Ok thanks for clarifying @dingodoppelt. Yes, as discussed earlier in the thread, finding a way to use a specific mix and avoid the re-encoding and decoding process of connecting another client - that would be perfect. At least we have a proof-of-concept solution for automix streaming now. Being able to set levels on that mix (also via signals perhaps? :) would be the icing on the cake :)

pljones commented 3 years ago

Hi @dingodoppelt / nils, thanks for taking this on!

Is there any chance you can rebase on current master and raise this as a pull request? It helps to see what the change would be.

Does this allow both recording and transmission at the same time?

dingodoppelt commented 3 years ago

@pljones Hi Peter, I just raised the PR.

Does this allow both recording and transmission at the same time?

It does! The jamrecorder I left untouched and it should work as before. ffmpeg does offer sending the input stream to multiple destinations, though I haven't tried it yet.

pljones commented 3 years ago

It failed to build, unfortunately. I'm hoping you're looking into it :).

pljones commented 3 years ago

It does! The jamrecorder I left untouched and it should work as before. ffmpeg does offer sending the input stream to multiple destinations, though I haven't tried it yet.

I mean the existing server recorder. Does that still work along side this feature? It won't be accepted unless it does.

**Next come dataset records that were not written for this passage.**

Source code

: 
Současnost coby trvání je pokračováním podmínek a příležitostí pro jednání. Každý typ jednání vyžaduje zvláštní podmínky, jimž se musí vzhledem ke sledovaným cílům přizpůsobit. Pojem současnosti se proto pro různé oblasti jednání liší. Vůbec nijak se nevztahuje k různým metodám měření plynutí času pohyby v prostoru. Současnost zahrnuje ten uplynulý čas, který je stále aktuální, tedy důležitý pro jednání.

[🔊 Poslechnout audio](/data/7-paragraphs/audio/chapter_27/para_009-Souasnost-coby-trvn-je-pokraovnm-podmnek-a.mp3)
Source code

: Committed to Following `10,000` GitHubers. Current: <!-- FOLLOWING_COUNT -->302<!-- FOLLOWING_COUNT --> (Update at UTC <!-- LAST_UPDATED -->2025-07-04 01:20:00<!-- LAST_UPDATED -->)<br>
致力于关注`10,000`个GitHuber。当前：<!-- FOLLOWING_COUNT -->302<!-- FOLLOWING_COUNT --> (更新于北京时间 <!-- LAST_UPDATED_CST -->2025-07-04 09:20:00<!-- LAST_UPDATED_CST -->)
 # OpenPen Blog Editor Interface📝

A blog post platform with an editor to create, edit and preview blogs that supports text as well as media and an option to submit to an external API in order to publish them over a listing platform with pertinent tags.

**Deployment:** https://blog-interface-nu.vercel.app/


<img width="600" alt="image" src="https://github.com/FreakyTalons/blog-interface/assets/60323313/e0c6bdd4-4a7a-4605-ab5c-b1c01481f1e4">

You'd need to test out having the server streaming and doing server-side recording at the same time.

dingodoppelt commented 3 years ago

@pljones yes, as i said, i didn't touch the jamrecorder at all and kept my code completely separate. it streams while the recorder is running. i could send signals to the jamrecorder and stop and start the recordings with signals.

after the rebase my code wasn't compiling anymore. it does now :) still it needs ffmpeg as a new dependency

EDIT: since i'm using unix system calls (popen, pclose) it won't compile on windows. I have no idea on how to fix this. is it even possible? (i'm not a programmer)

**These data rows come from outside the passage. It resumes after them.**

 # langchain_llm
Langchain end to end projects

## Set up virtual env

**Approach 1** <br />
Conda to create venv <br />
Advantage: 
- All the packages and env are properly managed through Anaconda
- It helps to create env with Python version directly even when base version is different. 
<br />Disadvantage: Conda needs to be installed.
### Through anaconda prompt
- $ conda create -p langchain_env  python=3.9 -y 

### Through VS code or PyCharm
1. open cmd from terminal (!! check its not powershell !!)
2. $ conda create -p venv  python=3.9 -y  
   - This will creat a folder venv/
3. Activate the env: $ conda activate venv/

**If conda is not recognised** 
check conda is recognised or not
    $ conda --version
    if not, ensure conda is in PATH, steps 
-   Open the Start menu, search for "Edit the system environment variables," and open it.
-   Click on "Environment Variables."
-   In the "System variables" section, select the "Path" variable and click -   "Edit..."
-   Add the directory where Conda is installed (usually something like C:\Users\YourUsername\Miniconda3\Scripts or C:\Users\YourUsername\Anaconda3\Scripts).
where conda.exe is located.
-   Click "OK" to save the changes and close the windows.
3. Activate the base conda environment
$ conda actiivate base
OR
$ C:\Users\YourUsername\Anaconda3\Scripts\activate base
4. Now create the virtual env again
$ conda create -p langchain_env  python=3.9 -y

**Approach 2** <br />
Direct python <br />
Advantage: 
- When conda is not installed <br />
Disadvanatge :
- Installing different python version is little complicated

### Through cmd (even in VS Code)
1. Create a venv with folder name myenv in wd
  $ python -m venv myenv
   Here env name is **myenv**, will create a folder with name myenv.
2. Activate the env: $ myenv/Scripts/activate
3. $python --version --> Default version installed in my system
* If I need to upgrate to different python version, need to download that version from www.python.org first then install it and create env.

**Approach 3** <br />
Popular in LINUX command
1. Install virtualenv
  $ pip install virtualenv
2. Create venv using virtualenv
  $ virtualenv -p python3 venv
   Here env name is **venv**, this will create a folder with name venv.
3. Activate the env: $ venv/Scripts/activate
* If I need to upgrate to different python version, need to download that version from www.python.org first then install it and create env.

EDIT2: i can't see why my PR includes some of the language files. I certainly have not touched them. did i do something wrong on the rebase?

pljones commented 3 years ago

If the code is to be accepted and only compiles on unix-like OSes, it will need to have the feature conditionally compile. There's quite a lot of places that check whether or not something is on WIN32 or not.

Does it introduce ffmpeg as a build time dependency? If so, then this feature would need to be made conditional (similar to the nosound or headless configs).

And yes, I'd guess the rebase went horribly wrong. Rule of rebase: always check only the files you expect to change have changed and only have the expected changes in... Undoing is hard. You may still have the last "working" commit locally, though, if you have a dig around, and you'll be able to check that out. So long as you can get the patch against it's history back to master into a file, you may be able to then clean up locally.

hoffie commented 3 years ago

i can't see why my PR includes some of the language files. I certainly have not touched them

Haven't been able to reproduce at will, but I've also had changed language files after building. If someone can reproduce, this might help in tracking this down.

Does it introduce ffmpeg as a build time dependency?

As far as I can see, no libav* is used directly, so it should be a runtime dependency. ffmpeg is invoked as a binary.

You may still have the last "working" commit locally, though, if you have a dig around, and you'll be able to check that out.

git reflog can help there.

dingodoppelt commented 3 years ago

thanks for the advice! another problem occured though: when launching the server it doesn't recognize the commandline argument and breaks with EDIT: stupid me... ;)

pljones commented 3 years ago

Just referencing #967 -- that is this, right?

gilgongo commented 3 years ago

I think we can close this now on the grounds that you can mix down the files supplied if you want the mix; else use the new streamer if you want a stream.